[GH-ISSUE #2749] AMD GPU ROCm library search path hardcoded to wrong path #1655

Closed
opened 2026-04-12 11:36:57 -05:00 by GiteaMirror · 4 comments
Owner

Originally created by @jeffcpullen on GitHub (Feb 25, 2024).
Original GitHub issue: https://github.com/ollama/ollama/issues/2749

Originally assigned to: @dhiltgen on GitHub.

Problem Summary

When using AMD GPUs with ROCm, ollama will fail to find the librocm_smi64.so library if it was not installed in the hardcoded path set with MR #2553 . It will not search any of the system library paths such as /lib64/.

The specific bit of code below does not work for Fedora systems as the rocm-smi-devel package installs it at lib64/librocm_smi64.so.

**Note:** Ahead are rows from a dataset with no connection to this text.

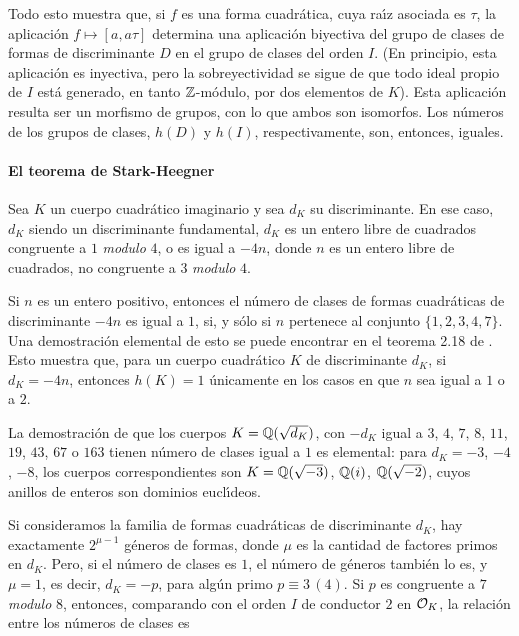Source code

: Todo esto muestra que, si $f$ es una forma cuadr\'{a}tica, cuya
ra\'{\i}z asociada es $\tau$, la aplicaci\'{o}n
$f\mapsto[a,a\tau]$ determina una aplicaci\'{o}n biyectiva
del grupo de clases de formas de discriminante $D$ en el grupo de clases del
orden $I$. (En principio, esta aplicaci\'{o}n es inyectiva, pero la
sobreyectividad se sigue de que todo ideal propio de $I$ est\'{a} generado,
en tanto $\bb{Z}$-m\'{o}dulo, por dos elementos de $K$). Esta
aplicaci\'{o}n resulta ser un morfismo de grupos, con lo que
ambos son isomorfos. Los n\'{u}meros de los grupos de clases, $h(D)$ y $h(I)$,
respectivamente, son, entonces, iguales.

\paragraph{El teorema de Stark-Heegner}
Sea $K$ un cuerpo cuadr\'{a}tico imaginario y sea $d_{K}$ su
discriminante. En ese caso, $d_{K}$ siendo un discriminante
fundamental, $d_{K}$ es un entero libre de cuadrados congruente a
$1$ \textit{modulo} $4$, o es igual a $-4n$, donde $n$ es un
entero libre de cuadrados, no congruente a $3$ \textit{modulo} $4$.

Si $n$ es un entero positivo, entonces el n\'{u}mero de clases de
formas cuadr\'{a}ticas de discriminante
$-4n$ es igual a $1$, si, y s\'{o}lo si $n$ pertenece al conjunto
$\{ 1,2,3,4,7 \}$. Una demostraci\'{o}n elemental de esto se puede
encontrar en el teorema 2.18 de \cite{cox}. Esto muestra que, para
un cuerpo cuadr\'{a}tico $K$ de discriminante $d_{K}$, si
$d_{K}=-4n$, entonces $h(K)=1$ \'{u}nicamente en los casos en que
$n$ sea igual a $1$ o a $2$.

La demostraci\'{o}n de que los cuerpos $K=\bb{Q}(\sqrt{d_{K}})$,
con $-d_{K}$ igual a $3$, $4$, $7$, $8$, $11$, $19$, $43$, $67$ o $163$ tienen
n\'{u}mero de clases igual a $1$ es elemental: para $d_{K}=-3$, $-4$, $-8$,
los cuerpos correspondientes son
$K=\bb{Q}(\sqrt{-3})$, $\bb{Q}(i)$, $\bb{Q}(\sqrt{-2})$, cuyos anillos de
enteros son dominios eucl\'{\i}deos.

Si consideramos la familia de formas cuadr\'{a}ticas de discriminante $d_{K}$,
hay exactamente $2^{\mu-1}$ g\'{e}neros de formas, donde $\mu$ es la cantidad de
factores primos en $d_{K}$. Pero, si el n\'{u}mero de clases es $1$, el n\'{u}mero
de g\'{e}neros tambi\'{e}n lo es, y $\mu=1$, es decir, $d_{K}=-p$, para alg\'{u}n
primo $p\equiv 3\,(4)$. Si $p$ es congruente a $7$ \textit{modulo} $8$, entonces,
comparando con el orden $I$ de conductor $2$ en $\cal{O}_{K}$, la relaci\'{o}n
entre los n\'{u}meros de clases es

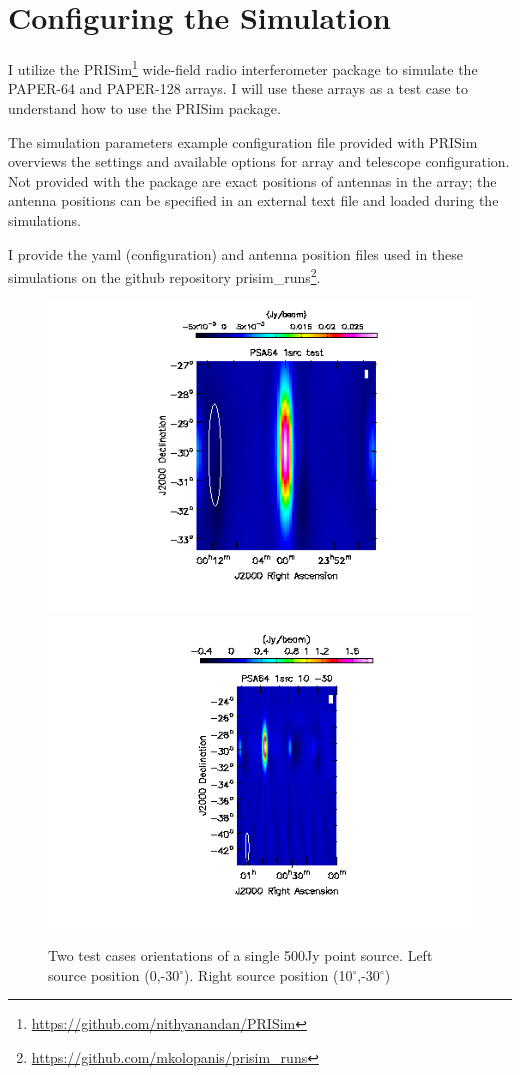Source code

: \documentclass[hidelinks]{article}
\newcommand{\degree}{$^{\circ}$}
\begin{document}
\section{Configuring the Simulation}{
I utilize the PRISim\footnote{\url{https://github.com/nithyanandan/PRISim}} wide-field radio interferometer package to simulate the PAPER-64 and PAPER-128 arrays. I will use these arrays as a test case to understand how to use the PRISim package.


The simulation parameters example configuration file provided with PRISim overviews the settings and available options for array and telescope configuration. Not provided with the package are exact positions of antennas in the array; the antenna positions can be specified in an external text file and loaded during the simulations.

I provide the yaml (configuration) and antenna position files used in these simulations on the github repository prisim\_runs\footnote{\url{https://github.com/mkolopanis/prisim_runs}}.
}
\begin{figure}[t]
\centering
\includegraphics[width=.45\textwidth]{psa64_1src_test.png}
\includegraphics[width=.45\textwidth]{psa64_1src_10_-30.png}
\caption{Two test cases orientations of a single 500Jy point source. Left source position (0,-30\degree). Right source position (10\degree ,-30\degree)\label{fig:psa64_1src}}
\end{figure}
\end{document}
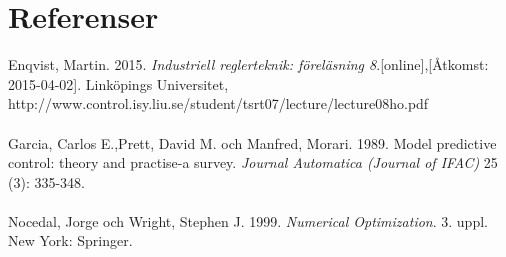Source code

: \section{Referenser}
Enqvist, Martin. 2015. \emph{Industriell reglerteknik: föreläsning 8}.[online],[Åtkomst: 2015-04-02]. Linköpings Universitet, http://www.control.isy.liu.se/student/tsrt07/lecture/lecture08ho.pdf 
\\\\
Garcia, Carlos E.,Prett, David M. och Manfred, Morari. 1989. Model predictive control: theory and practise-a survey. \emph{Journal Automatica (Journal of IFAC)} 25 (3): 335-348. 
\\\\ 
Nocedal, Jorge och Wright, Stephen J. 1999. \emph{Numerical Optimization}. 3. uppl. New York: Springer.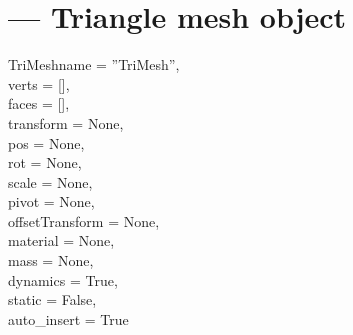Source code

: 
\section{ ---
         Triangle mesh object}

\begin{classdesc}{TriMesh}{name = ''TriMesh'',\\ 
                       verts = [],\\
                       faces = [],\\
                       transform = None,\\
                       pos = None,\\
                       rot = None,\\
                       scale = None,\\
                       pivot = None,\\
                       offsetTransform = None,\\
                       material = None,\\
                       mass = None,\\
                       dynamics = True,\\
                       static = False,\\
                       auto_insert = True}

\end{classdesc}


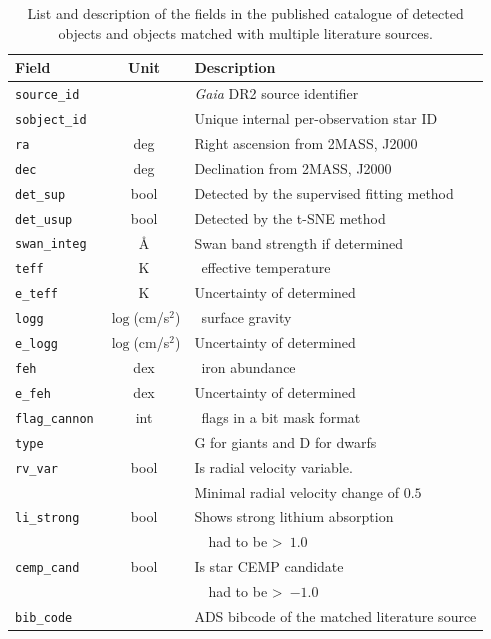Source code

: \begin{table}
	\centering
	\caption{List and description of the fields in the published catalogue of detected objects and objects matched with multiple literature sources.}
	\label{tab:out_table}
	\begin{tabular}{l c l}
		\hline
		Field & Unit & Description \\ 
		\hline \hline
		\texttt{source\_id} & & {\it Gaia} DR2 source identifier \\
		\texttt{sobject\_id} & & Unique internal per-observation star ID \\
		\texttt{ra} & deg & Right ascension from 2MASS, J2000 \\
		\texttt{dec} & deg & Declination from 2MASS, J2000 \\
		\texttt{det\_sup} & bool & Detected by the supervised fitting method \\
		\texttt{det\_usup} & bool & Detected by the t-SNE method \\
		\texttt{swan\_integ} & \AA & Swan band strength if determined \\
		\texttt{teff} & K & \TC\ effective temperature \Teff \\
		\texttt{e\_teff} & K & Uncertainty of determined \Teff \\
		\texttt{logg} & $\log$(cm/s$^{2}$) & \TC\ surface gravity \Logg \\
		\texttt{e\_logg} & $\log$(cm/s$^{2}$) & Uncertainty of determined \Logg \\
		\texttt{feh} & dex & \TC\ iron abundance \Feh \\
		\texttt{e\_feh} & dex & Uncertainty of determined \Feh \\
		\texttt{flag\_cannon} & int & \TC\ flags in a bit mask format \\
		\texttt{type} & & G for giants and D for dwarfs \\
		\texttt{rv\_var} & bool & Is radial velocity variable. \\
		 & & Minimal radial velocity change of $0.5$~\kms \\
		\texttt{li\_strong} & bool & Shows strong lithium absorption \\
		 & & \TC\ \Life\ had to be >~$1.0$ \\
		\texttt{cemp\_cand} & bool & Is star CEMP candidate \\
		 & & \TC\ \Feh\ had to be >~$-1.0$ \\
		\texttt{bib\_code} &  & ADS bibcode of the matched literature source \\
		\hline
	\end{tabular}
\end{table}

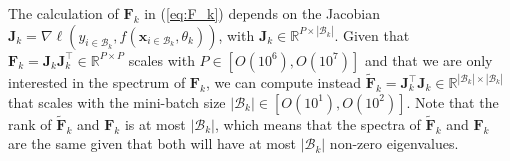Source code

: \documentclass[10pt,journal,compsoc]{IEEEtran}
\begin{document}
The calculation of $\mathbf{F}_k$ in (\ref{eq:F_k}) depends on the Jacobian $\mathbf{J}_k = \nabla \ell(y_{i \in \mathcal{B}_k},f(\mathbf{x}_{i \in \mathcal{B}_k},\theta_k))$, with $\mathbf{J}_k  \in \mathbb R^{P \times |\mathcal{B}_k|}$.  Given that $\mathbf{F}_k = \mathbf{J}_k \mathbf{J}_k^{\top} \in \mathbb R^{P \times P}$ scales with $P \in [O(10^6),O(10^7)]$ and that we are only interested in the spectrum of $\mathbf{F}_k$, we can compute instead $\widetilde{\mathbf{F}}_k = \mathbf{J}_k^{\top} \mathbf{J}_k \in \mathbb R^{|\mathcal{B}_k| \times |\mathcal{B}_k|}$ that scales with the mini-batch size $|\mathcal{B}_k| \in [O(10^1),O(10^2)]$.  
Note that the rank of $\widetilde{\mathbf{F}}_k$ and $\mathbf{F}_k$ is at most $|\mathcal{B}_k|$, which means that the spectra of $\widetilde{\mathbf{F}}_k$ and $\mathbf{F}_k$ are the same given that both will have at most $|\mathcal{B}_k|$ non-zero eigenvalues.%



\end{document}
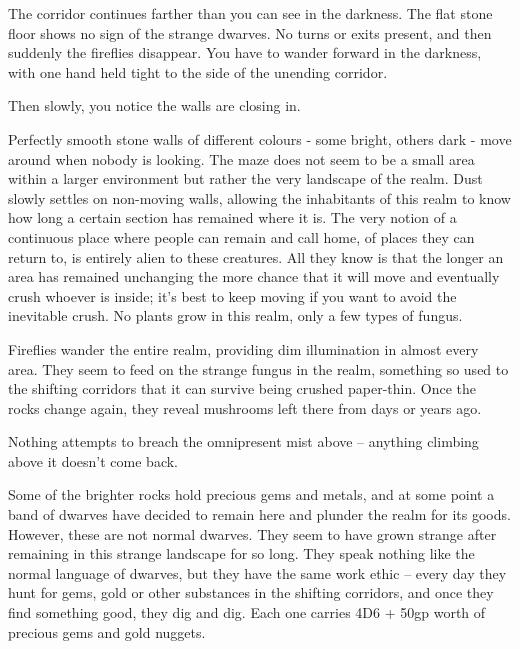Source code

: \begin{multicols}{2}

\begin{boxtext}
	The corridor continues farther than you can see in the darkness.  The flat stone floor shows no sign of the strange dwarves.  No turns or exits present, and then suddenly the fireflies disappear.  You have to wander forward in the darkness, with one hand held tight to the side of the unending corridor.

	Then slowly, you notice the walls are closing in.

\end{boxtext}

Perfectly smooth stone walls of different colours - some bright, others dark - move around when nobody is looking.  The maze does not seem to be a small area within a larger environment but rather the very landscape of the realm.  Dust slowly settles on non-moving walls, allowing the inhabitants of this realm to know how long a certain section has remained where it is.  The very notion of a continuous place where people can remain and call home, of places they can return to, is entirely alien to these creatures.  All they know is that the longer an area has remained unchanging the more chance that it will move and eventually crush whoever is inside; it's best to keep moving if you want to avoid the inevitable crush.  No plants grow in this realm, only a few types of fungus.

Fireflies wander the entire realm, providing dim illumination in almost every area.  They seem to feed on the strange fungus in the realm, something so used to the shifting corridors that it can survive being crushed paper-thin.  Once the rocks change again, they reveal mushrooms left there from days or years ago.

Nothing attempts to breach the omnipresent mist above -- anything climbing above it doesn't come back.

Some of the brighter rocks hold precious gems and metals, and at some point a band of dwarves have decided to remain here and plunder the realm for its goods.  However, these are not normal dwarves.  They seem to have grown strange after remaining in this strange landscape for so long.  They speak nothing like the normal language of dwarves, but they have the same work ethic -- every day they hunt for gems, gold or other substances in the shifting corridors, and once they find something good, they dig and dig.  Each one carries 4D6 + 50gp worth of precious gems and gold nuggets.


\end{multicols}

var RocmLinuxGlobs = []string{
	"/opt/rocm*/lib*/librocm_smi64.so*",

e95b896790/gpu/gpu.go (L57C1-L59C2)

Errors observed

Checking that the library is installed

$ ldconfig -p | grep rocm
	librocm_smi64.so.5 (libc6,x86-64) => /lib64/librocm_smi64.so.5
	librocm_smi64.so (libc6,x86-64) => /lib64/librocm_smi64.so

Starting ollama v0.1.27

$ ollama serve
time=2024-02-25T14:23:31.275-05:00 level=INFO source=images.go:710 msg="total blobs: 0"
time=2024-02-25T14:23:31.276-05:00 level=INFO source=images.go:717 msg="total unused blobs removed: 0"
time=2024-02-25T14:23:31.277-05:00 level=INFO source=routes.go:1019 msg="Listening on 127.0.0.1:11434 (version 0.1.27)"
time=2024-02-25T14:23:31.277-05:00 level=INFO source=payload_common.go:107 msg="Extracting dynamic libraries..."
time=2024-02-25T14:23:34.444-05:00 level=INFO source=payload_common.go:146 msg="Dynamic LLM libraries [cuda_v11 cpu rocm_v5 rocm_v6 cpu_avx2 cpu_avx]"
time=2024-02-25T14:23:34.444-05:00 level=INFO source=gpu.go:94 msg="Detecting GPU type"
time=2024-02-25T14:23:34.444-05:00 level=INFO source=gpu.go:265 msg="Searching for GPU management library libnvidia-ml.so"
time=2024-02-25T14:23:34.449-05:00 level=INFO source=gpu.go:311 msg="Discovered GPU libraries: []"
time=2024-02-25T14:23:34.449-05:00 level=INFO source=gpu.go:265 msg="Searching for GPU management library librocm_smi64.so"
time=2024-02-25T14:23:34.449-05:00 level=INFO source=gpu.go:311 msg="Discovered GPU libraries: []"
time=2024-02-25T14:23:34.449-05:00 level=INFO source=cpu_common.go:11 msg="CPU has AVX2"
time=2024-02-25T14:23:34.449-05:00 level=INFO source=routes.go:1042 msg="no GPU detected"

Workaround

Added a symlink to the expected path of '/opt/rocm*/lib*/librocm_smi64.so' manually.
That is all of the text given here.